Lieutenant John L. Worden reported satisfactory progress on construction of an unnamed vessel slated to become the first Federal ironclad warship. The vessel had been under construction since September 1861 at Long Island, New York. Swedish inventor John Ericsson had pledged to build the ship in just 90 days at a cost of only $275,000. The Federal Naval Ironclad Board, hoping to develop a craft that could challenge the Confederate ironclad C.S.S. Virginia (also under construction), enthusiastically approved the plan and even gave Ericsson an extra 10 days to complete it.
Worden, still recovering from several months of Confederate captivity as a prisoner of war, received a message from Joseph Smith of the Ironclad Board on January 11: “I have only time to say I have named you for the command of the battery under contract with Captain Ericsson, now nearly ready at New York. This vessel is an experiment. I believe you are the right sort of officer to put in command of her.”
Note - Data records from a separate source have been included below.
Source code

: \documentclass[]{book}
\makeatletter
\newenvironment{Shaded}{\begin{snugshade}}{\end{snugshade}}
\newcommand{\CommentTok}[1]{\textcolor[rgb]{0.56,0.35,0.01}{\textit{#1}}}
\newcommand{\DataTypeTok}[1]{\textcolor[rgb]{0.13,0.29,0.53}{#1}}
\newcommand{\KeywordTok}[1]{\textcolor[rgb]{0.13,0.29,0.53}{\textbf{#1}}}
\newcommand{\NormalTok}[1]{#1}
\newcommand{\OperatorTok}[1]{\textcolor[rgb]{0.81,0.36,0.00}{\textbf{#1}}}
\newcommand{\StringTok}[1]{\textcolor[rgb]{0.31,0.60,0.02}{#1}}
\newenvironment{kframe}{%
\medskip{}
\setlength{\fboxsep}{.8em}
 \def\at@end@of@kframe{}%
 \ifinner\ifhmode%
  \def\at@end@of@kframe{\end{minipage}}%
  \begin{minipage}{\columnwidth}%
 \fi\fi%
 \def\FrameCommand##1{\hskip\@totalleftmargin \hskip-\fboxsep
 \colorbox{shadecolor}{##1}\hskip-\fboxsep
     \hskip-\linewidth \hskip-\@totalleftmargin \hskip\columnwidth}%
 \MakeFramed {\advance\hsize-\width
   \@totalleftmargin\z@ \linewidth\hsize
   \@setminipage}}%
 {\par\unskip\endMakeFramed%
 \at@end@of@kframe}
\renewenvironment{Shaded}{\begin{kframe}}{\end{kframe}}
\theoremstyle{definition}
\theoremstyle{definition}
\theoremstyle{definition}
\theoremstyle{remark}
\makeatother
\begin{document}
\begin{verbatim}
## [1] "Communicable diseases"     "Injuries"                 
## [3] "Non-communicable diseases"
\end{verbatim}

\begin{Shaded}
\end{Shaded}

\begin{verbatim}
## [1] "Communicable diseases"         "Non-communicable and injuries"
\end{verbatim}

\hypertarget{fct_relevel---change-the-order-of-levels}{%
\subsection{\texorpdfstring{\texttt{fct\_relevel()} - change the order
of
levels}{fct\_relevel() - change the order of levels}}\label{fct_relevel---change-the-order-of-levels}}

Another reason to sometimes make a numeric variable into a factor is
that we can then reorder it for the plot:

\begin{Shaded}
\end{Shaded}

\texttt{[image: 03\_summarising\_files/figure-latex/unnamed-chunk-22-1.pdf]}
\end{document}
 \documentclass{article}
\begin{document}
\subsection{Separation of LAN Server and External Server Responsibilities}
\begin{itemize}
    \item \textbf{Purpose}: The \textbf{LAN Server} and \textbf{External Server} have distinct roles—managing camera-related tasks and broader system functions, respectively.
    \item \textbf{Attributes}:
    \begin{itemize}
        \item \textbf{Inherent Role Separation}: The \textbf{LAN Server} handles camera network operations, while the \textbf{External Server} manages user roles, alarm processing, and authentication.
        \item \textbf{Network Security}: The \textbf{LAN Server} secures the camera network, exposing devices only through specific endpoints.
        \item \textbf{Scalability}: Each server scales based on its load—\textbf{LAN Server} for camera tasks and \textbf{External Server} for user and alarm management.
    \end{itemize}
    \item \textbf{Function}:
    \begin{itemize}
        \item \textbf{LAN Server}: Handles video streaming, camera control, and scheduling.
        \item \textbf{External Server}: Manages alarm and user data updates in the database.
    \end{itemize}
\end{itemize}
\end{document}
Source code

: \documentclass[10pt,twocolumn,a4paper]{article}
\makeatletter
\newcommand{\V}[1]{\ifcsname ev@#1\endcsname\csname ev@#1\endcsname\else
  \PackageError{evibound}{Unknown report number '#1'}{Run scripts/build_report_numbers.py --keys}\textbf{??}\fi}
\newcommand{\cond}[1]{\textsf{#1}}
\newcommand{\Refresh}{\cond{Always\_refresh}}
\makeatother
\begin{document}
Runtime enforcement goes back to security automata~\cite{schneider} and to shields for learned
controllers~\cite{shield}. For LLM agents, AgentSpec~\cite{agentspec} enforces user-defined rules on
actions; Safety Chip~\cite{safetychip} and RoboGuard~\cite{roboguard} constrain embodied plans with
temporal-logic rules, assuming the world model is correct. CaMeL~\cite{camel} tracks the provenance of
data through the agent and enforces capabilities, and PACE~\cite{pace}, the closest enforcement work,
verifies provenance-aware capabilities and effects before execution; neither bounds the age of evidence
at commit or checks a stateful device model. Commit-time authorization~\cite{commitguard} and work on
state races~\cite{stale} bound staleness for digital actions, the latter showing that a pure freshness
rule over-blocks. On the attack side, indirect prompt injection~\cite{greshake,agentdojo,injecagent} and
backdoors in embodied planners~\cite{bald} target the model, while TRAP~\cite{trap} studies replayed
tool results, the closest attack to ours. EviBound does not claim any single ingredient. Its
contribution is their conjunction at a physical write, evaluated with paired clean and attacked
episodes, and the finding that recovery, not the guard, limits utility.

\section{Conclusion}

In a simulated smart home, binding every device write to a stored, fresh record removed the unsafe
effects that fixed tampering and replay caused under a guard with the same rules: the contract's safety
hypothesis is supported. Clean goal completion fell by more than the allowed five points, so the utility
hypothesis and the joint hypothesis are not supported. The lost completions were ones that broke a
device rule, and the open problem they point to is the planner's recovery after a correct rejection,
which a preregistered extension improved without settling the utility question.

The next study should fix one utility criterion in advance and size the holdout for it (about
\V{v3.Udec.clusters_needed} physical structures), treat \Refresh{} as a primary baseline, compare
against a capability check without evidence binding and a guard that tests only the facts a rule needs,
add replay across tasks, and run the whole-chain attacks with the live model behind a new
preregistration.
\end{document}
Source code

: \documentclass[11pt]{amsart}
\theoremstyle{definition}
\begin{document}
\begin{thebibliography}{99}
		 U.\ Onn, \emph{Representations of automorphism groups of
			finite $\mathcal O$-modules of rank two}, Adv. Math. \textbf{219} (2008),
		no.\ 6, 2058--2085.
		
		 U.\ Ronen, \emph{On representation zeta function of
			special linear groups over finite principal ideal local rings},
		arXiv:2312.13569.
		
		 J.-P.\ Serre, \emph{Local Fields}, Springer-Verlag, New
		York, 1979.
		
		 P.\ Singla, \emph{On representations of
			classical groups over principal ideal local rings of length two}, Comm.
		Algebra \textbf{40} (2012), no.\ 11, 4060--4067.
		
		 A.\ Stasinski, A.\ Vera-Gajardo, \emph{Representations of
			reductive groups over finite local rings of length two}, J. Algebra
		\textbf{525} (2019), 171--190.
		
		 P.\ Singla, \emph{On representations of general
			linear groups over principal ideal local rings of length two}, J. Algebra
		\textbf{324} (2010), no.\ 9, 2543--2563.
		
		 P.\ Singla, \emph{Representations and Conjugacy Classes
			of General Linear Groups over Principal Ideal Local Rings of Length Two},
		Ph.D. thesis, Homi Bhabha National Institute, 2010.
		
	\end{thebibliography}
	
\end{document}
Worden responded that he was “induced to believe that she might prove a success.” Five days later, Worden arrived at New York and reported to Secretary of the Navy Gideon Welles: “… I have this day reported for duty for the command of the U.S.S. Steamer, building for Capt. Ericsson.”
The ship was revolutionary in that she contained 47 patentable inventions. The 172-foot-long vessel was encased in nine layers of iron and operated like a floating raft, with most of the body below the waterline. An inch of iron plating protected the wooden deck, with more iron on the sides to protect against rams and fire.
Topping the deck was a nine-foot-high revolving turret, protected by eight layers of one-inch iron plating. The turret, 20 feet in diameter, housed two cannon that could be fired in any direction. When Ericsson could not get 12-inch guns for the turret, he borrowed two 11-inchers from other ships in the harbor.
Another of Ericsson’s innovations was the engine, which connected to a crankshaft and turned the four-bladed propeller. Capable of reaching a speed of six knots, the smokestack venting the exhaust could be removed during combat.
On January 30, Ericsson launched the vessel from the Greenpoint Shipyard on Long Island. Although Ericsson missed his completion deadline, he still built the warship in 101 days, a timeframe that many thought impossible. In fact, Ericsson completed work on his ship before Confederates completed the C.S.S. Virginia, even though they had a three-month head start.
The warship steamed down the East River in Manhattan on her maiden voyage with a draft of 11 feet, just as Ericsson had predicted. Thousands of onlookers cheered at the strange vessel, with some comparing her to a “cheesebox on a raft.” Ericsson suggested that she be named the Monitor, as “one who admonishes and corrects wrongdoers.”
Worden recruited 57 volunteers to serve as crewmen aboard the U.S.S. Monitor, whose launch would change the course of naval history.